Costco Canada is doubling down on its commitment to membership exclusivity, signalling a shift towards a more disciplined and controlled shopping environment. The retail giant is currently piloting advanced membership card scanners at several locations across Ontario, Alberta, Saskatchewan, and British Columbia.

These scanners, positioned at store entrances, mandate that shoppers authenticate their membership before entry. For non-members, access is restricted unless accompanied by a valid cardholder.

Nevertheless, there remain limited avenues for non-members to gain entry. A one-day pass, obtainable twice annually, offers temporary access, while those with gift cards or seeking pharmacy services can also bypass the membership requirement.

This strategic move aligns entirely with Costco’s distinct and highly profitable business model. Unlike traditional retailers, Costco derives a substantial portion of its profitability from membership fees rather than retail markups. Costco has effectively transformed its customer base into a revenue stream by monetizing access to its vast inventory – predominantly financed by suppliers. With over five million active members in Canada, the company generates approximately $325 million annually from membership fees alone, before a single product is sold. This speaks volumes about the financial acumen behind Costco’s operations.

From a food retail perspective, Costco has made significant strides in recent years. The company has augmented its in-house food processing capabilities, expanded its offerings of locally sourced products, and enhanced the quality of its Kirkland Signature line. Once regarded as a mediocre food retailer, Costco has become a formidable contender across numerous categories. This is particularly evident with its two iconic loss leaders: the $1.50 hot dog, positioned strategically at the entrance, and the $7.99 rotisserie chicken, located at the far end of the store – both designed to drive foot traffic and maintain customer loyalty.

Despite operating only 109 locations across Canada, Costco’s food sales are competitive with those of Walmart Canada and Metro, which manage 403 and over 900 stores, respectively. This underscores Costco’s operational efficiency and its ability to drive significant sales volume through a relatively limited footprint.

Costco’s approach to expansion in Canada has been characterized by prudence and deliberation. Historically, the retailer has opened just one new store every two to three years. However, the pace appears to be accelerating slightly, with new stores slated for Surrey, BC, and Oakville, Ontario, within the next two years. These developments are eagerly anticipated, as existing locations frequently experience high traffic, with customers navigating the sprawling 146,000-square-foot warehouse searching for deals.

Introducing membership card scanners is unlikely to dampen revenue from membership fees. Earlier this year, Costco announced an upcoming increase in membership fees, effective this fall. Individual, business, and business add-on memberships will see a $5 annual increase, while executive memberships will rise by $10.

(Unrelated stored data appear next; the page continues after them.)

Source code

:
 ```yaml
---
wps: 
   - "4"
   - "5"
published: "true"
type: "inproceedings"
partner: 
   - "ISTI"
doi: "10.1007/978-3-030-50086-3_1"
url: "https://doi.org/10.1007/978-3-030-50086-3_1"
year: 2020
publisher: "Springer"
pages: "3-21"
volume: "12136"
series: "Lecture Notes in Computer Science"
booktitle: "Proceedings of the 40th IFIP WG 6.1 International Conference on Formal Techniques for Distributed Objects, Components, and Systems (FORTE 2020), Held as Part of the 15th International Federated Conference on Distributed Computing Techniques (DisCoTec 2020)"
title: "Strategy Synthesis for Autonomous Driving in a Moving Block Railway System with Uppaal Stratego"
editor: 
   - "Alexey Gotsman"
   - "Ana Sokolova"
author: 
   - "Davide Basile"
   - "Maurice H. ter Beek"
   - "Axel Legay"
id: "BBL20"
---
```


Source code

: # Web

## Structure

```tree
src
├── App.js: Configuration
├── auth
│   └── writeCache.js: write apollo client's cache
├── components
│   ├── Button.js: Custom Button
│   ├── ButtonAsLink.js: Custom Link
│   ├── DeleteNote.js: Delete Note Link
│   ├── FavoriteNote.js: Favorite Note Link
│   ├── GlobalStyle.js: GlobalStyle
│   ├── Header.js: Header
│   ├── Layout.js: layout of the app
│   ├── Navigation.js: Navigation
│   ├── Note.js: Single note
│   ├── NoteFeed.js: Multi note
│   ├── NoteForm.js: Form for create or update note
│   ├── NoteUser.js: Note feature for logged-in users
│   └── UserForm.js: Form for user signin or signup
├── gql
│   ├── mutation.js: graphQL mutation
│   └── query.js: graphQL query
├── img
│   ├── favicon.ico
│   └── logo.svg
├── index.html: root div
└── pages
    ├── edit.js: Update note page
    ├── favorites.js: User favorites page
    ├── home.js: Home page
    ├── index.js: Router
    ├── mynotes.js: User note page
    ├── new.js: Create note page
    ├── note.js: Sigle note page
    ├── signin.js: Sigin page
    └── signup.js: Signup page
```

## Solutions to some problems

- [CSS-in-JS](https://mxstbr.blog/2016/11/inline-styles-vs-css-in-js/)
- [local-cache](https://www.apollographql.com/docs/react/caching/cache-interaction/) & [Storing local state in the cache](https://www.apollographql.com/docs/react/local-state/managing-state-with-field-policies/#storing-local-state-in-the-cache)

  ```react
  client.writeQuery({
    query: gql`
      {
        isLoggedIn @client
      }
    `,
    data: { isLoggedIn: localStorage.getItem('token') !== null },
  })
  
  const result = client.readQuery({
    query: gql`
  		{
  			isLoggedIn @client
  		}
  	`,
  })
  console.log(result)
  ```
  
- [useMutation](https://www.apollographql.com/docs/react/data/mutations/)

Costco’s ability to maintain customer loyalty is mirrored by its strong appeal to investors. The company’s stock, currently trading at approximately US$862 per share, has appreciated 54.4 percent over the past year. Speculation regarding a potential stock split has only heightened investor interest. Such a move would be consistent with the practices of other retail giants like Walmart and Amazon, whose shares are priced well below US$200.

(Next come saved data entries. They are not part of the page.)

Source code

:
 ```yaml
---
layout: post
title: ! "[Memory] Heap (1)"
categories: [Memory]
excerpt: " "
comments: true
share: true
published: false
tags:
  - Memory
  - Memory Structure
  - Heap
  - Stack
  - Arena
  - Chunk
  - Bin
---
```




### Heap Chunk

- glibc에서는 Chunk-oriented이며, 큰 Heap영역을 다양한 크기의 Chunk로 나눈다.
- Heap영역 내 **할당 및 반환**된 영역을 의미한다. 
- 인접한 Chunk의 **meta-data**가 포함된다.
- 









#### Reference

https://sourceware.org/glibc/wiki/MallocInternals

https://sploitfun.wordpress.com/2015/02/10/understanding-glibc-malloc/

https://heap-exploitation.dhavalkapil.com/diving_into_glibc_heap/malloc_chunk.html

While the markets anticipate further strategic manoeuvers, one aspect of Costco remains steadfast: its quiet yet unwavering commitment to operational excellence. With a near-zero advertising budget, Costco continues executing its strategy with precision and restraint that is rarely seen in the retail sector, embodying the adage of “steady as she goes.”

Dr. Sylvain Charlebois is senior director of the agri-food analytics lab and a professor in food distribution and policy at Dalhousie University.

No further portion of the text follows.